Speaker 2:I have, but let's do it.
Speaker 1:Yeah. So B stands with begin with prayer, and we encourage people to pray for the people in the places where they live, work, study and play, because God's already doing something. People in the places where they live, work, study and play because God's already doing something. They're not going to make something happen, like really the Holy Spirit is the one who does the work. And so you begin with prayer.
Speaker 1:The L stands for listen, which is, I mean, right off the bat, your goal is, as you engage with people where you live, work, study and play, you listen. You don't start by talking, you listen, and sometimes listening involves asking questions, and so you're, you're drawing things out. My buddy, jr briggs he has a book, uh, I think, coming out. He has another one he wrote that was a little unofficial, but he's brilliant question ask like, and so the the better questions we learn to ask, the more we can draw things out of people.

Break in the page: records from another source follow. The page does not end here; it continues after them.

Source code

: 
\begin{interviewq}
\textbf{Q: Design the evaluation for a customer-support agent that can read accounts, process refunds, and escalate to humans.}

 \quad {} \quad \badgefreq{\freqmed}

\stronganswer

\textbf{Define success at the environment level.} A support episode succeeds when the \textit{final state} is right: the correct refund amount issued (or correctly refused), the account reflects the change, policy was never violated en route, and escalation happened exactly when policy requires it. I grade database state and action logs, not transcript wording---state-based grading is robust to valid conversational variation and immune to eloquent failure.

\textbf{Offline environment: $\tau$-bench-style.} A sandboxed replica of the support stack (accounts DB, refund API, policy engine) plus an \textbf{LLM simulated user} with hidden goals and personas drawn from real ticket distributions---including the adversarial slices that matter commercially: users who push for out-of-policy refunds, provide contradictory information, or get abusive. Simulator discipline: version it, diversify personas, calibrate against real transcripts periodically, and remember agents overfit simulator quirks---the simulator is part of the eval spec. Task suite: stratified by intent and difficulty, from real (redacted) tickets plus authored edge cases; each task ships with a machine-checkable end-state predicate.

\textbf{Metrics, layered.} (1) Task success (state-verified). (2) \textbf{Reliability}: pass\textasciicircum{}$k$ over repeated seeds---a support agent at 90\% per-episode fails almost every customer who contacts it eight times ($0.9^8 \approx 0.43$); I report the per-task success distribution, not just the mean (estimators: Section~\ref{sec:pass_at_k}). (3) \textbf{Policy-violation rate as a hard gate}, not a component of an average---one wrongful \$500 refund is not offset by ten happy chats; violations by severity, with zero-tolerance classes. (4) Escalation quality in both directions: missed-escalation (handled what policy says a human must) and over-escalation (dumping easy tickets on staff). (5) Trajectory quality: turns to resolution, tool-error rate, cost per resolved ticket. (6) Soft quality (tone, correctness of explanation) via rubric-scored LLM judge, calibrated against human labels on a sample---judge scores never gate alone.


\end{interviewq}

But listen.
Speaker 1:The E stands for eat because, as we see, jesus hosts meals and it breaks down barriers. But it also says that we all share in the same human needs, and so eat and then serve. Well, you don't serve somebody based on what you think they need. You serve based on what you've heard, by listening and spending time with them, and then the very last S is to share your story and God's story and notice it's the very last thing. And so you know, sometimes we feel like that should be the very first thing or the second thing. But begin with prayer, listen, eat, serve and then, as the Holy Spirit leads, and only if he leads you, share. So that's kind of how we tool our people to think through living out kind of the way of Jesus in their, their places and their context.
Speaker 2:So yeah, I love it as we're coming down the last little bit here. Can you give some examples of types of ministries? And I don't know if it's parachurch necessarily, but in our context we have CG Cares, classes for people walking through various struggles divorce, grief, finance, et cetera. So that's kind of our. We have Celebrate Recovery, we're starting all these types of ministries. So there's some examples. But do you know of some ministries that you've been around that are specifically toward this topic of trauma?

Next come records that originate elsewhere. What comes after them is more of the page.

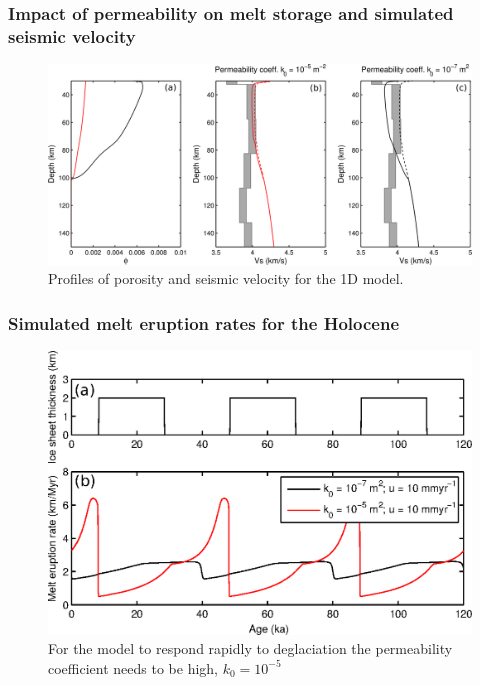 \documentclass[aspectratio=169]{beamer}
\begin{document}
\begin{frame}
    \frametitle{Impact of permeability on melt storage and simulated seismic velocity}
    \begin{figure}
        \includegraphics[height=0.7\paperheight]{./figures/iceland-profiles.png}
        \caption{Profiles of porosity and seismic velocity for the 1D model.}
    \end{figure}
\end{frame}


\begin{frame}
    \frametitle{Simulated melt eruption rates for the Holocene}
    \begin{figure}
        \includegraphics[height=0.7\paperheight]{./figures/iceland-response.png}
        \caption{For the model to respond rapidly to deglaciation the permeability coefficient needs to be high, $k_{0}=10^{-5}$}
    \end{figure}
\end{frame}
\end{document}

Speaker 1:Yeah, so we've been actually very just like you guys, very intentional to kind of have this in mind as we do ministry and what I'm thankful for. Not every church congregation, leadership, denomination, is open to these conversations, and so I've been very thankful that our, our congregation, our leadership as a whole has been so, with that, some of the things that I would say has been an act of God, allowing us to see what he's doing and put in place. We haven't, like, forced any of this stuff to happen. Um, we have actually have a counseling center that utilizes our space, and so it's kind of a cool thing that happened.

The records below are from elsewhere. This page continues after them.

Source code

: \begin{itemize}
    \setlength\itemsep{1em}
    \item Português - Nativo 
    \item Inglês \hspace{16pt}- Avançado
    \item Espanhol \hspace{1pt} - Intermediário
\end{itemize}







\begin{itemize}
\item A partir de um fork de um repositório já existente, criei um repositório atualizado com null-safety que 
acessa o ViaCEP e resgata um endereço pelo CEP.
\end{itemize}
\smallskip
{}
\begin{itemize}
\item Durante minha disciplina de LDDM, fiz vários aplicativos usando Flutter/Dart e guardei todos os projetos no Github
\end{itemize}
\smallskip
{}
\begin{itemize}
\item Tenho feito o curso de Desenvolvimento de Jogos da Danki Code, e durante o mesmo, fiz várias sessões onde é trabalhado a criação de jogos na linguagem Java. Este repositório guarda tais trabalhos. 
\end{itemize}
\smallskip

Speaker 1:I had a situation with a family member who attempted suicide because of how he was in high school, because of how the school trained the staff and the students and made this a usual conversation within their world at a public school. Somebody saw the way he said goodbye to them that day, called the police and it saved his life. But the trauma that led to that moment happened within a Christian school that didn't know how to handle him. And so in me, you'll find I'm not a cynical person when I get angry. In like a justice way, I want to build better things as opposed to tear things down, you know. And so with that it was kind of a driving force for me to have more partnerships with our families in our church. And in that period of time I had a volunteer for Alpha the previous year who committed suicide year, who committed suicide and I had sorry I had. It was literally I had somebody call me and say, you know, for her husband, do you know of any counselors? I'm like, well, bethany Bible is probably now now Phoenix Bible, I believe, is now probably the closest thing that I know on this end of the Valley, cause I'm everything I know is like East Valley from spending years there. And it was literally like that week, uh, dan Capel, who was running the counseling department for the rescue mission in town, knocked on my door at the church while I'm sermon prepping. He's introduced himself and said hey, would you guys be open to a partnership? I'm looking at starting a private practice and I'm looking for space. So we actually started with a relationship with him where we said you could use our space for free as you build your, your, your, you know counseling center in return for us having deals for our members to go. And then our board opened up a certain amount of money to also kind of pay for people that couldn't pay for themselves even with that discount. So that's one of the things that we did. Another thing in that, again, because we wanted to partner more with the families and some some of the families in our church were going through some gnarly stuff. Uh, we started what was called.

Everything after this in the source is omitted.